African Diaspora Network Impact & Innovation Speaker Series
Shifting Global Perspectives on Investment in Africa: Venture, Philanthropy, and Impact Investment
Summary and Next Steps
How can we engage Silicon Valley venture capitalists to see Africa as an investment destination? How can we increase the participation of Africans in VC, Impact, and Philanthropic investment, and drive the inclusivity of women in that sector?
On August 10, African Diaspora Network convened investors, thought leaders, entrepreneurs, and philanthropists in Silicon Valley to discuss how to shift global perspectives toward Africa as the next frontier for Venture, Impact, and Philanthropic investments. The panel featured moderator Sid Mofya, Draper Venture Network; Lydia Idem, FM Capital Group; Jude O’Reilley, Skoll Foundation; Magatte Wade, Skin is Skin; and Marsha Wulff, LoftyInc Capital Management.
With 50+ audience members present at the event, panelists and participants engaged in a deep-dive discussion to address three primary areas of interest: 1) how do you get access to funding, 2) how do you attract investors to your venture, and 3) how can we increase the network. Marsha Wulff presented the case for Africa as an investment destination, as Jude O’Reilley distinguished Africa’s unique value proposition through the lens of Skoll Foundation. As an entrepreneur, Magatte, shared her experience fundraising for her venture, as Lydia delved into her work with engaging Africans in the diaspora to invest back home.
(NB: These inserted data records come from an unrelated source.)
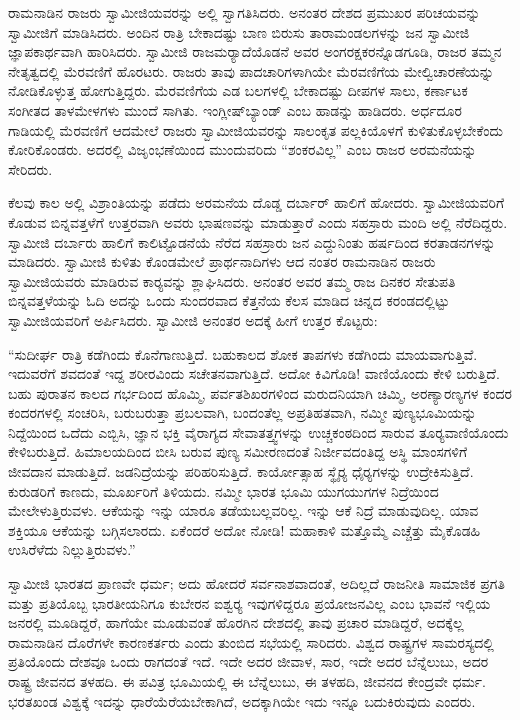  ರಾಮನಾಡಿನ ರಾಜರು ಸ್ವಾಮೀಜಿಯವರನ್ನು ಅಲ್ಲಿ ಸ್ವಾಗತಿಸಿದರು. ಅನಂತರ ದೇಶದ ಪ್ರಮುಖರ ಪರಿಚಯವನ್ನು ಸ್ವಾಮೀಜಿಗೆ ಮಾಡಿಸಿದರು. ಅಂದಿನ ರಾತ್ರಿ ಬೇಕಾದಷ್ಟು ಬಾಣ ಬಿರುಸು ತಾರಾಮಂಡಲಗಳನ್ನು ಜನ ಸ್ವಾಮೀಜಿ ಜ್ಞಾಪಕಾರ್ಥವಾಗಿ ಹಾರಿಸಿದರು. ಸ್ವಾಮೀಜಿ ರಾಜಮರ‍್ಯಾದೆಯೊಡನೆ ಅವರ ಅಂಗರಕ್ಷಕರನ್ನೊಡಗೂಡಿ, ರಾಜರ ತಮ್ಮನ ನೇತೃತ್ವದಲ್ಲಿ ಮೆರವಣಿಗೆ ಹೊರಟರು. ರಾಜರು ತಾವು ಪಾದಚಾರಿಗಳಾಗಿಯೇ ಮೆರವಣಿಗೆಯ ಮೇಲ್ವಿಚಾರಣೆಯನ್ನು ನೋಡಿಕೊಳ್ಳುತ್ತ ಹೋಗುತ್ತಿದ್ದರು. ಮೆರವಣಿಗೆಯ ಎಡ ಬಲಗಳಲ್ಲಿ ಬೇಕಾದಷ್ಟು ದೀಪಗಳ ಸಾಲು, ಕರ್ಣಾಟಕ ಸಂಗೀತದ ತಾಳಮೇಳಗಳು ಮುಂದೆ ಸಾಗಿತು. ಇಂಗ್ಲೀಷ್‌ಬ್ಯಾಂಡ್  ಎಂಬ ಹಾಡನ್ನು ಹಾಡಿದರು. ಅರ್ಧದೂರ ಗಾಡಿಯಲ್ಲಿ ಮೆರವಣಿಗೆ ಆದಮೇಲೆ ರಾಜರು ಸ್ವಾಮೀಜಿಯವರನ್ನು ಸಾಲಂಕೃತ ಪಲ್ಲಕಿಯೊಳಗೆ ಕುಳಿತುಕೊಳ್ಳಬೇಕೆಂದು ಕೋರಿಕೊಂಡರು. ಅದರಲ್ಲಿ ವಿಜೃಂಭಣೆಯಿಂದ ಮುಂದುವರಿದು “ಶಂಕರವಿಲ್ಲ” ಎಂಬ ರಾಜರ ಅರಮನೆಯನ್ನು ಸೇರಿದರು. 

 ಕೆಲವು ಕಾಲ ಅಲ್ಲಿ ವಿಶ್ರಾಂತಿಯನ್ನು ಪಡೆದು ಅರಮನೆಯ ದೊಡ್ಡ ದರ್ಬಾರ್ ಹಾಲಿಗೆ ಹೋದರು. ಸ್ವಾಮೀಜಿಯವರಿಗೆ ಕೊಡುವ ಬಿನ್ನವತ್ತಳೆಗೆ ಉತ್ತರವಾಗಿ ಅವರು ಭಾಷಣವನ್ನು ಮಾಡುತ್ತಾರೆ ಎಂದು ಸಹಸ್ರಾರು ಮಂದಿ ಅಲ್ಲಿ ನೆರೆದಿದ್ದರು. ಸ್ವಾಮೀಜಿ ದರ್ಬಾರು ಹಾಲಿಗೆ ಕಾಲಿಟ್ಟೊಡನೆಯೆ ನೆರೆದ ಸಹಸ್ರಾರು ಜನ ಎದ್ದುನಿಂತು ಹರ್ಷದಿಂದ ಕರತಾಡನಗಳನ್ನು ಮಾಡಿದರು. ಸ್ವಾಮೀಜಿ ಕುಳಿತು ಕೊಂಡಮೇಲೆ ಪ್ರಾರ್ಥನಾದಿಗಳು ಆದ ನಂತರ ರಾಮನಾಡಿನ ರಾಜರು ಸ್ವಾಮೀಜಿಯವರು ಮಾಡಿರುವ ಕಾರ‍್ಯವನ್ನು ಶ್ಲಾಘಿಸಿದರು. ಅನಂತರ ಅವರ ತಮ್ಮ ರಾಜ ದಿನಕರ ಸೇತುಪತಿ ಬಿನ್ನವತ್ತಳೆಯನ್ನು ಓದಿ ಅದನ್ನು ಒಂದು ಸುಂದರವಾದ ಕೆತ್ತನೆಯ ಕೆಲಸ ಮಾಡಿದ ಚಿನ್ನದ ಕರಂಡದಲ್ಲಿಟ್ಟು ಸ್ವಾಮೀಜಿಯವರಿಗೆ ಅರ್ಪಿಸಿದರು. ಸ್ವಾಮೀಜಿ ಅನಂತರ ಅದಕ್ಕೆ ಹೀಗೆ ಉತ್ತರ ಕೊಟ್ಟರು: 

\vskip 2pt

 “ಸುದೀರ್ಘ ರಾತ್ರಿ ಕಡೆಗಿಂದು ಕೊನೆಗಾಣುತ್ತಿದೆ. ಬಹುಕಾಲದ ಶೋಕ ತಾಪಗಳು ಕಡೆಗಿಂದು ಮಾಯವಾಗುತ್ತಿವೆ. ಇದುವರೆಗೆ ಶವದಂತೆ ಇದ್ದ ಶರೀರವಿಂದು ಸಚೇತನವಾಗುತ್ತಿದೆ. ಅದೋ ಕಿವಿಗೊಡಿ! ವಾಣಿಯೊಂದು ಕೇಳಿ ಬರುತ್ತಿದೆ. ಬಹು ಪುರಾತನ ಕಾಲದ ಗರ್ಭದಿಂದ ಹೊಮ್ಮಿ, ಪರ್ವತಶಿಖರಗಳಿಂದ ಮರುದನಿಯಾಗಿ ಚಿಮ್ಮಿ, ಅರಣ್ಯಾರಣ್ಯಗಳ ಕಂದರ ಕಂದರಗಳಲ್ಲಿ ಸಂಚರಿಸಿ, ಬರುಬರುತ್ತಾ ಪ್ರಬಲವಾಗಿ, ಬಂದಂತೆಲ್ಲ ಅಪ್ರತಿಹತವಾಗಿ, ನಮ್ಮೀ ಪುಣ್ಯಭೂಮಿಯನ್ನು ನಿದ್ದೆಯಿಂದ ಒದೆದು ಎಬ್ಬಿಸಿ, ಜ್ಞಾನ ಭಕ್ತಿ ವೈರಾಗ್ಯದ ಸೇವಾತತ್ತ್ವಗಳನ್ನು ಉಚ್ಚಕಂಠದಿಂದ ಸಾರುವ ತೂರ‍್ಯವಾಣಿಯೊಂದು ಕೇಳಿಬರುತ್ತಿದೆ. ಹಿಮಾಲಯದಿಂದ ಬೀಸಿ ಬರುವ ಪುಣ್ಯ ಸಮೀರಣದಂತೆ ನಿರ್ಜೀವದಂತಿದ್ದ ಅಸ್ಥಿ ಮಾಂಸಗಳಿಗೆ ಜೀವದಾನ ಮಾಡುತ್ತಿದೆ. ಜಡನಿದ್ರೆಯನ್ನು ಪರಿಹರಿಸುತ್ತಿದೆ. ಕಾರ್ಯೋತ್ಸಾಹ ಸ್ಥೈರ‍್ಯ ಧೈರ‍್ಯಗಳನ್ನು ಉದ್ರೇಕಿಸುತ್ತಿದೆ. ಕುರುಡರಿಗೆ ಕಾಣದು, ಮೂರ್ಖರಿಗೆ ತಿಳಿಯದು. ನಮ್ಮೀ ಭಾರತ ಭೂಮಿ ಯುಗಯುಗಗಳ ನಿದ್ರೆಯಿಂದ ಮೇಲೇಳುತ್ತಿರುವಳು. ಆಕೆಯನ್ನು ಇನ್ನು ಯಾರೂ ತಡೆಯಬಲ್ಲವರಿಲ್ಲ. ಇನ್ನು ಆಕೆ ನಿದ್ರೆ ಮಾಡುವುದಿಲ್ಲ. ಯಾವ ಶಕ್ತಿಯೂ ಆಕೆಯನ್ನು ಬಗ್ಗಿಸಲಾರದು. ಏಕೆಂದರೆ ಅದೋ ನೋಡಿ! ಮಹಾಕಾಳಿ ಮತ್ತೊಮ್ಮೆ ಎಚ್ಚೆತ್ತು ಮೈಕೊಡಹಿ ಉಸಿರೆಳೆದು ನಿಲ್ಲುತ್ತಿರುವಳು.” 

\vskip 2pt

 ಸ್ವಾಮೀಜಿ ಭಾರತದ ಪ್ರಾಣವೇ ಧರ್ಮ; ಅದು ಹೋದರೆ ಸರ್ವನಾಶವಾದಂತೆ, ಅದಿಲ್ಲದೆ ರಾಜನೀತಿ ಸಾಮಾಜಿಕ ಪ್ರಗತಿ ಮತ್ತು ಪ್ರತಿಯೊಬ್ಬ ಭಾರತೀಯನಿಗೂ ಕುಬೇರನ ಐಶ್ವರ‍್ಯ ಇವುಗಳಿದ್ದರೂ ಪ್ರಯೋಜನವಿಲ್ಲ ಎಂಬ ಭಾವನೆ ಇಲ್ಲಿಯ ಜನರಲ್ಲಿ ಮೂಡಿದ್ದರೆ, ಹಾಗೆಯೇ ಮೂಡುವಂತೆ ಹೊರಗಿನ ದೇಶದಲ್ಲಿ ತಾವು ಪ್ರಚಾರ ಮಾಡಿದ್ದರೆ, ಅದಕ್ಕೆಲ್ಲ ರಾಮನಾಡಿನ ದೊರೆಗಳೇ ಕಾರಣಕರ್ತರು ಎಂದು ತುಂಬಿದ ಸಭೆಯಲ್ಲಿ ಸಾರಿದರು. ವಿಶ್ವದ ರಾಷ್ಟ್ರಗಳ ಸಾಮರಸ್ಯದಲ್ಲಿ ಪ್ರತಿಯೊಂದು ದೇಶವೂ ಒಂದು ರಾಗದಂತೆ ಇದೆ. ಇದೇ ಅದರ ಜೀವಾಳ, ಸಾರ, ಇದೇ ಅದರ ಬೆನ್ನೆಲುಬು, ಅದರ ರಾಷ್ಟ್ರ ಜೀವನದ ತಳಹದಿ. ಈ ಪವಿತ್ರ ಭೂಮಿಯಲ್ಲಿ ಈ ಬೆನ್ನೆಲುಬು, ಈ ತಳಹದಿ, ಜೀವನದ ಕೇಂದ್ರವೇ ಧರ್ಮ. ಭರತಖಂಡ ವಿಶ್ವಕ್ಕೆ ಇದನ್ನು ಧಾರೆಯೆರೆಯಬೇಕಾಗಿದೆ, ಅದಕ್ಕಾಗಿಯೇ ಇದು ಇನ್ನೂ ಬದುಕಿರುವುದು ಎಂದರು. 

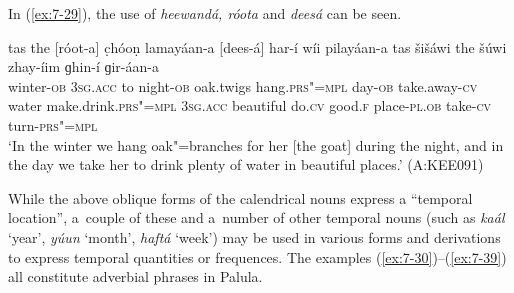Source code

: In (\ref{ex:7-29}), the use of \textit{heewandá, róota} and \textit{deesá} can be seen.

\begin{exe}
\ex
\label{ex:7-29}
\gll [heewand-á] tas the [róot-a] c̣hóoṇ  lamayáan-a [dees-á] har-í wíi
pilayáan-a tas šišáwi the šúwi zhay-íim ɡhin-í ɡir-áan-a \\
winter-\textsc{ob } \textsc{3sg.acc} to night-\textsc{ob} oak.twigs  hang.\textsc{prs"=mpl} day-\textsc{ob} take.away-\textsc{cv} water make.drink.\textsc{prs"=mpl} \textsc{3sg.acc}  beautiful do.\textsc{cv} good.\textsc{f} place-\textsc{pl.ob} take-\textsc{cv} turn-\textsc{prs"=mpl} \\
\glt `In the winter we hang oak"=branches for her [the goat] during the night, and in the day we take her to drink plenty of water in beautiful places.' (A:KEE091)
\end{exe}

While the above oblique forms of the calendrical nouns express a ``temporal location'', a~couple of these and a~number of other temporal nouns (such as \textit{kaál} `year', \textit{yúun} `month', \textit{haftá} `week') may be used in various forms and derivations to express temporal quantities or frequences. The examples (\ref{ex:7-30})--(\ref{ex:7-39}) all constitute adverbial phrases in Palula.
The panel provided key takeaways from the entrepreneur, philanthropic, and VC sides of the conversation. Overall, there is a need to ensure economic freedom in Africa, which includes access to resources, access to opportunities, and an ecosystem conducive for entrepreneurs to thrive. Magatte proposed pilot cities in Africa, using Dubai as a case study, to have economic freedom flourish. Jude addressed the role of philanthropic organizations and alignment in funding mechanisms for ventures. On the VC side, Lydia discussed angel investment as Marsha discussed the tremendous potential and opportunity on the continent based on her work with Afropreneurs.
Sid Mofya concluded the conversation with next steps and questions for the audience to consider, including the need to define what kind of capital is missing and what kind of returns an investor can expect from these opportunities. In addition, what kind of knowledge do investors looking to invest in Africa need, and where can they find it? What can ADN do to help curate and collect enough people experienced in investing on the continent.
ADN seeks to continue the conversation at our upcoming Impact & Innovation Series event in Washington D.C. on September 17 and at the African Diaspora Investment Symposium 2020: Defining an Investment Framework for Africa.